Pictures paired with source code
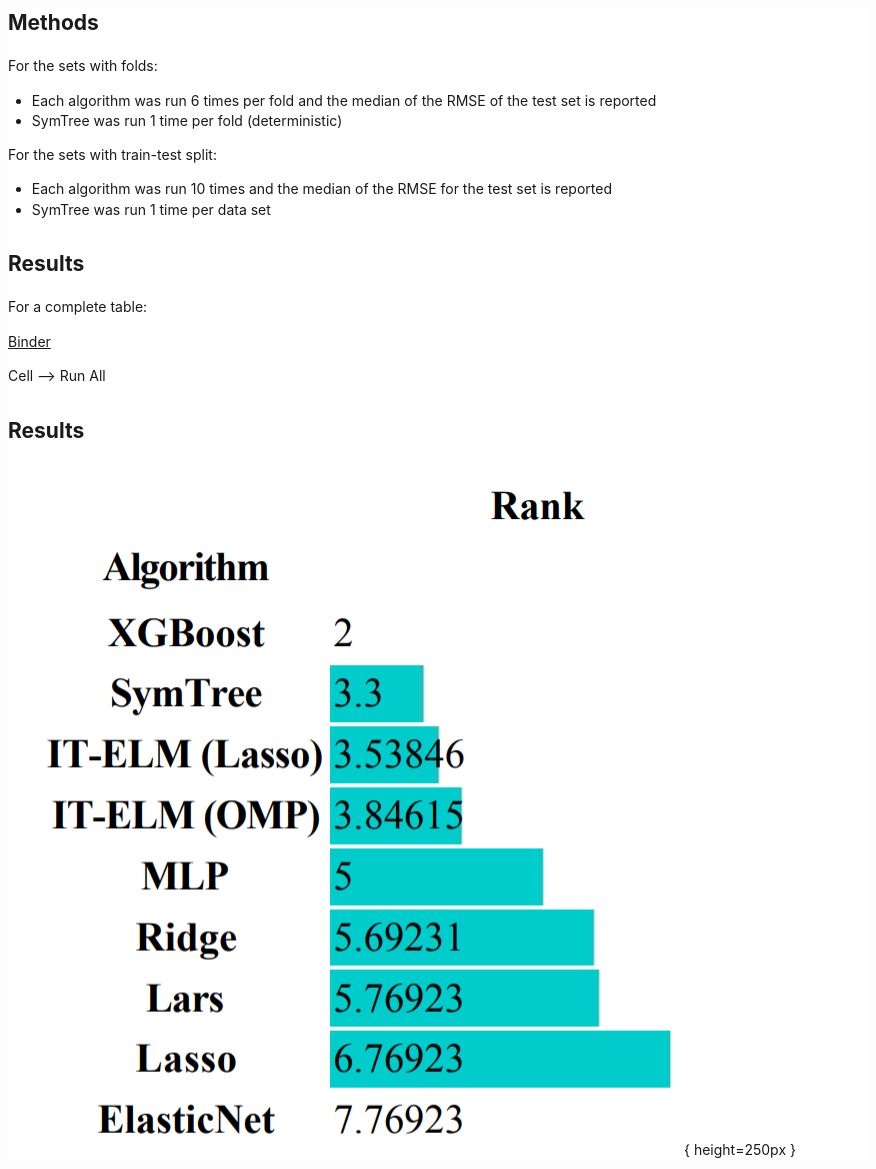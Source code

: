

## Methods

For the sets with folds:

- Each algorithm was run 6 times per fold and the median of the RMSE of the test set is reported
- SymTree was run 1 time per fold (deterministic)

For the sets with train-test split:

- Each algorithm was run 10 times and the median of the RMSE for the test set is reported
- SymTree was run 1 time per data set

## Results

For a complete table:

[Binder](https://mybinder.org/v2/gh/folivetti/ITSR/master?filepath=%2FWebinar%2FExplorer.ipynb)

Cell --> Run All

## Results

![](figs/rankResults.png){ height=250px }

> Your goal: Return the data above in its exact wording, with none of the pictures.

> Response to this task:
Source code

:

## Methods

For the sets with folds:

- Each algorithm was run 6 times per fold and the median of the RMSE of the test set is reported
- SymTree was run 1 time per fold (deterministic)

For the sets with train-test split:

- Each algorithm was run 10 times and the median of the RMSE for the test set is reported
- SymTree was run 1 time per data set

## Results

For a complete table:

[Binder](https://mybinder.org/v2/gh/folivetti/ITSR/master?filepath=%2FWebinar%2FExplorer.ipynb)

Cell --> Run All

## Results

![](figs/rankResults.png){ height=250px }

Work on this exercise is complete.